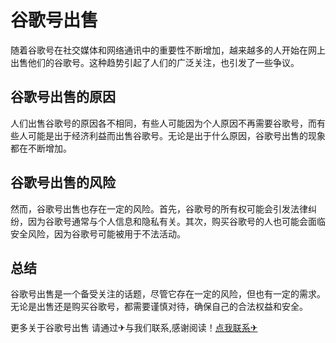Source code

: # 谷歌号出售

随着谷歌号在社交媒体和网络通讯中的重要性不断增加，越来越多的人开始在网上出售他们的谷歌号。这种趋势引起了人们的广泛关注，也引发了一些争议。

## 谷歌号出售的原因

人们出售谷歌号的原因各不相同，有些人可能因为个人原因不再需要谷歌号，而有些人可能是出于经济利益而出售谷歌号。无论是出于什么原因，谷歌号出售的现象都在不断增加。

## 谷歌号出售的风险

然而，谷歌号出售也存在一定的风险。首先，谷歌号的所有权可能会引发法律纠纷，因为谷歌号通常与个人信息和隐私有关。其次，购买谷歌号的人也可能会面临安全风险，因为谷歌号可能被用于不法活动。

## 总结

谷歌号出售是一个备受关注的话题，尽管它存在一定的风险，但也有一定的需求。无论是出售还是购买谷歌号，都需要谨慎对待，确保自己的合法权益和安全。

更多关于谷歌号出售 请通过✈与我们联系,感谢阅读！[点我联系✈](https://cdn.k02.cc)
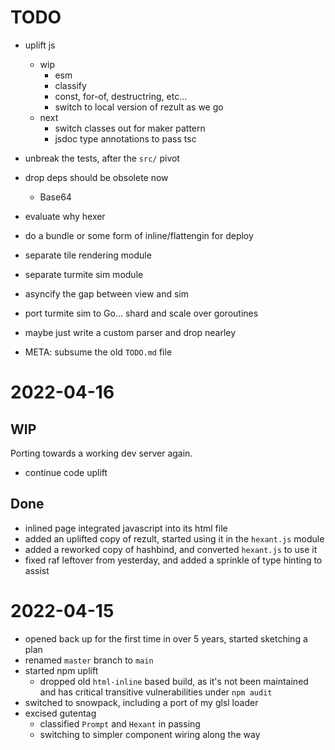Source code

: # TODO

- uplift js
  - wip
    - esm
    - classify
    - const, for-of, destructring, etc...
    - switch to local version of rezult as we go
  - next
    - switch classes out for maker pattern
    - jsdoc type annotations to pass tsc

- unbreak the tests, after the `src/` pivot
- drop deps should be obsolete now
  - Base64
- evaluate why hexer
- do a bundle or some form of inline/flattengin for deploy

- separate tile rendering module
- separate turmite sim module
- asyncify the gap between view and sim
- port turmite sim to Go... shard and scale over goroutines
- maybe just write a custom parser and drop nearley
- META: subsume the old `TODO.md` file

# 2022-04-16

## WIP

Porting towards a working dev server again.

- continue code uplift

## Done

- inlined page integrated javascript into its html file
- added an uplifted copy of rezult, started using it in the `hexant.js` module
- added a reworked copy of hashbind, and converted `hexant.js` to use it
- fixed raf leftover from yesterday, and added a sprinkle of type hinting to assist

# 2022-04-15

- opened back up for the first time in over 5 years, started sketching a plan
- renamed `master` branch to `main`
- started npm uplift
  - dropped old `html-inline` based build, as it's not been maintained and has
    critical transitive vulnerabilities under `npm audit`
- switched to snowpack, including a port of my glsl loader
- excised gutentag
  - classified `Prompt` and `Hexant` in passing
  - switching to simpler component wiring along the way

-----

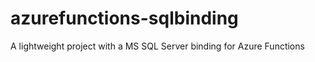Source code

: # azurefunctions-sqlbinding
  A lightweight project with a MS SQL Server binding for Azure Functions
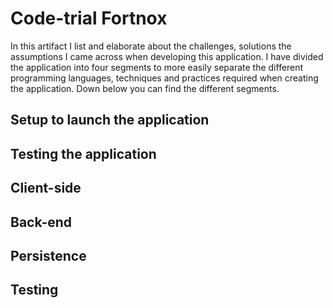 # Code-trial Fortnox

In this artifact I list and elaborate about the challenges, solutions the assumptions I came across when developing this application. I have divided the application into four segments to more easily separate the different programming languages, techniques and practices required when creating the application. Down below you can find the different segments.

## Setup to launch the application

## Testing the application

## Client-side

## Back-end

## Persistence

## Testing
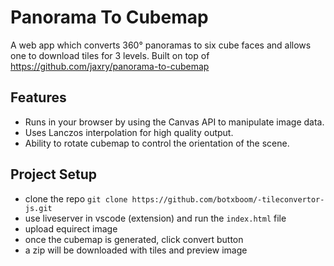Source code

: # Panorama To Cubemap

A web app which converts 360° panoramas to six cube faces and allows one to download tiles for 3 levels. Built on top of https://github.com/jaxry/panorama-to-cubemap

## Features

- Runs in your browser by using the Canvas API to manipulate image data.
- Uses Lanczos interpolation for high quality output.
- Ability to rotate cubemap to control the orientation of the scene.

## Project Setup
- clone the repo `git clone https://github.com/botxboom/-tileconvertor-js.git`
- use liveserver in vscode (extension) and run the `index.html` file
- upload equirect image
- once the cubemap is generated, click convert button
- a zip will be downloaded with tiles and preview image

-----

• **Activity**:
Copy out precisely the lines from the line with "critical transitive vulnerabilities" to the line with "- switching to" in the material above, including those two lines and omitting all the rest.

• **Answer box**:
    critical transitive vulnerabilities under `npm audit`
- switched to snowpack, including a port of my glsl loader
- excised gutentag
  - classified `Prompt` and `Hexant` in passing
  - switching to simpler component wiring along the way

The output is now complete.